Exercise brief.
With the pictures set aside, return the lines below exactly, beginning at the first and ending at the line containing "## Changes to".

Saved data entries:
━━━━━━

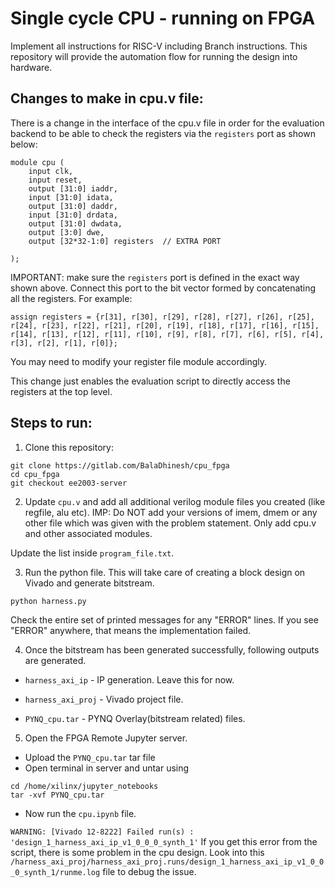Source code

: # Single cycle CPU - running on FPGA
Implement all instructions for RISC-V including Branch instructions. This repository will provide the automation flow for running the design into hardware.

## Changes to make in cpu.v file:
There is a change in the interface of the cpu.v file in order for the evaluation backend to be able to check the registers via the ```registers``` port as shown below:

```
module cpu (
    input clk, 
    input reset,
    output [31:0] iaddr,
    input [31:0] idata,
    output [31:0] daddr,
    input [31:0] drdata,
    output [31:0] dwdata,
    output [3:0] dwe,
    output [32*32-1:0] registers  // EXTRA PORT

);
```

IMPORTANT: make sure the ```registers``` port is defined in the exact way shown above. Connect this port to the bit vector formed by concatenating all the registers. For example:

```assign registers = {r[31], r[30], r[29], r[28], r[27], r[26], r[25], r[24], r[23], r[22], r[21], r[20], r[19], r[18], r[17], r[16], r[15], r[14], r[13], r[12], r[11], r[10], r[9], r[8], r[7], r[6], r[5], r[4], r[3], r[2], r[1], r[0]};```

You may need to modify your register file module accordingly.

This change just enables the evaluation script to directly access the registers at the top level.


## Steps to run:
1. Clone this repository:
```
git clone https://gitlab.com/BalaDhinesh/cpu_fpga
cd cpu_fpga
git checkout ee2003-server
```

2. Update ```cpu.v``` and add all additional verilog module files you created (like regfile, alu etc). IMP: Do NOT add your versions of imem, dmem or any other file which was given with the problem statement. Only add cpu.v and other associated modules.

Update the list inside ```program_file.txt```.

3. Run the python file. This will take care of creating a block design on Vivado and generate bitstream.
```
python harness.py
```
Check the entire set of printed messages for any "ERROR" lines. If you see "ERROR" anywhere, that means the implementation failed.

4. Once the bitstream has been generated successfully, following outputs are generated.

- ```harness_axi_ip```   - IP generation. Leave this for now.

- ```harness_axi_proj``` - Vivado project file. 

- ```PYNQ_cpu.tar```       - PYNQ Overlay(bitstream related) files.

5. Open the FPGA Remote Jupyter server. 
- Upload the ```PYNQ_cpu.tar``` tar file 
- Open terminal in server and untar using 
```
cd /home/xilinx/jupyter_notebooks
tar -xvf PYNQ_cpu.tar
```
- Now run the ```cpu.ipynb``` file.

```WARNING: [Vivado 12-8222] Failed run(s) : 'design_1_harness_axi_ip_v1_0_0_0_synth_1'```
If you get this error from the script, there is some problem in the cpu design. Look into this ```/harness_axi_proj/harness_axi_proj.runs/design_1_harness_axi_ip_v1_0_0_0_synth_1/runme.log``` file to debug the issue.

━━━━━━

Task output.
Source code

: # Single cycle CPU - running on FPGA
Implement all instructions for RISC-V including Branch instructions. This repository will provide the automation flow for running the design into hardware.

## Changes to make in cpu.v file:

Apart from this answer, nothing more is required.